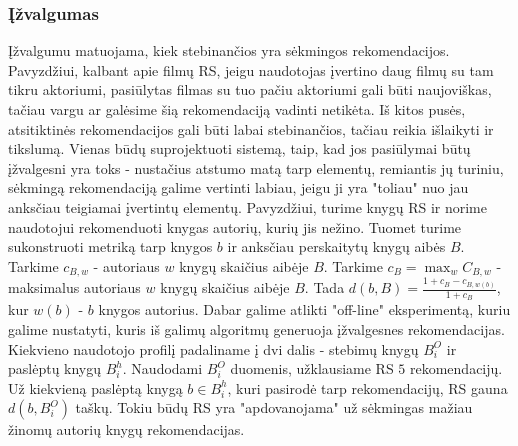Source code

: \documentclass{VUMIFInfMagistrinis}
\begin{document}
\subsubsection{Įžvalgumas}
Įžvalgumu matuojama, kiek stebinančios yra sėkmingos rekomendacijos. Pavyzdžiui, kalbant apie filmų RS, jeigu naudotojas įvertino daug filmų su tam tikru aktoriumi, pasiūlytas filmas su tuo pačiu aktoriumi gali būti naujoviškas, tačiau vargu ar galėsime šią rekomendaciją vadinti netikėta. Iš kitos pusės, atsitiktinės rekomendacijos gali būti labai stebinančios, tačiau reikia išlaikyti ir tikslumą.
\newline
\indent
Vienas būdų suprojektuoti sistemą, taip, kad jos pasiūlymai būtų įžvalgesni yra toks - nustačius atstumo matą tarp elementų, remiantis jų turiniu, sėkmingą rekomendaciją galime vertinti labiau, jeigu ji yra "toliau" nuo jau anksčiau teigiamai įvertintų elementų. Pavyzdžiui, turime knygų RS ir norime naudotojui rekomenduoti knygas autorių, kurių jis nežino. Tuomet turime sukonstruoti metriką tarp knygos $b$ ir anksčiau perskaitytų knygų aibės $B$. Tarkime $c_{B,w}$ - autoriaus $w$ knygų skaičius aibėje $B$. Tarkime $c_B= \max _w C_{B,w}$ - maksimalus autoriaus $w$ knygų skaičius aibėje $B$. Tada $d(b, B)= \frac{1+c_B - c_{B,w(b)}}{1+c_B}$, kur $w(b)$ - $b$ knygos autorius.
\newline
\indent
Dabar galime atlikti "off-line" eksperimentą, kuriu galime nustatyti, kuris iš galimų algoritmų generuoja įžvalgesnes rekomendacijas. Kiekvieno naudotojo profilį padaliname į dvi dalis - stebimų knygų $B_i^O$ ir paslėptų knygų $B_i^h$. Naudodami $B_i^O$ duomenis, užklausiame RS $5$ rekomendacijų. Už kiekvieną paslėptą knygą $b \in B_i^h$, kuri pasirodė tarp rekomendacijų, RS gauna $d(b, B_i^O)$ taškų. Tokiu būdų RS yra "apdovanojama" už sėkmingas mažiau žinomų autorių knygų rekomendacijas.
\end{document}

+++

### Work instructions
Restate every entry above word for word; no picture belongs in the copy.

### Task solution
Source code

: \documentclass{VUMIFInfMagistrinis}
\begin{document}
\subsubsection{Įžvalgumas}
Įžvalgumu matuojama, kiek stebinančios yra sėkmingos rekomendacijos. Pavyzdžiui, kalbant apie filmų RS, jeigu naudotojas įvertino daug filmų su tam tikru aktoriumi, pasiūlytas filmas su tuo pačiu aktoriumi gali būti naujoviškas, tačiau vargu ar galėsime šią rekomendaciją vadinti netikėta. Iš kitos pusės, atsitiktinės rekomendacijos gali būti labai stebinančios, tačiau reikia išlaikyti ir tikslumą.
\newline
\indent
Vienas būdų suprojektuoti sistemą, taip, kad jos pasiūlymai būtų įžvalgesni yra toks - nustačius atstumo matą tarp elementų, remiantis jų turiniu, sėkmingą rekomendaciją galime vertinti labiau, jeigu ji yra "toliau" nuo jau anksčiau teigiamai įvertintų elementų. Pavyzdžiui, turime knygų RS ir norime naudotojui rekomenduoti knygas autorių, kurių jis nežino. Tuomet turime sukonstruoti metriką tarp knygos $b$ ir anksčiau perskaitytų knygų aibės $B$. Tarkime $c_{B,w}$ - autoriaus $w$ knygų skaičius aibėje $B$. Tarkime $c_B= \max _w C_{B,w}$ - maksimalus autoriaus $w$ knygų skaičius aibėje $B$. Tada $d(b, B)= \frac{1+c_B - c_{B,w(b)}}{1+c_B}$, kur $w(b)$ - $b$ knygos autorius.
\newline
\indent
Dabar galime atlikti "off-line" eksperimentą, kuriu galime nustatyti, kuris iš galimų algoritmų generuoja įžvalgesnes rekomendacijas. Kiekvieno naudotojo profilį padaliname į dvi dalis - stebimų knygų $B_i^O$ ir paslėptų knygų $B_i^h$. Naudodami $B_i^O$ duomenis, užklausiame RS $5$ rekomendacijų. Už kiekvieną paslėptą knygą $b \in B_i^h$, kuri pasirodė tarp rekomendacijų, RS gauna $d(b, B_i^O)$ taškų. Tokiu būdų RS yra "apdovanojama" už sėkmingas mažiau žinomų autorių knygų rekomendacijas.
\end{document}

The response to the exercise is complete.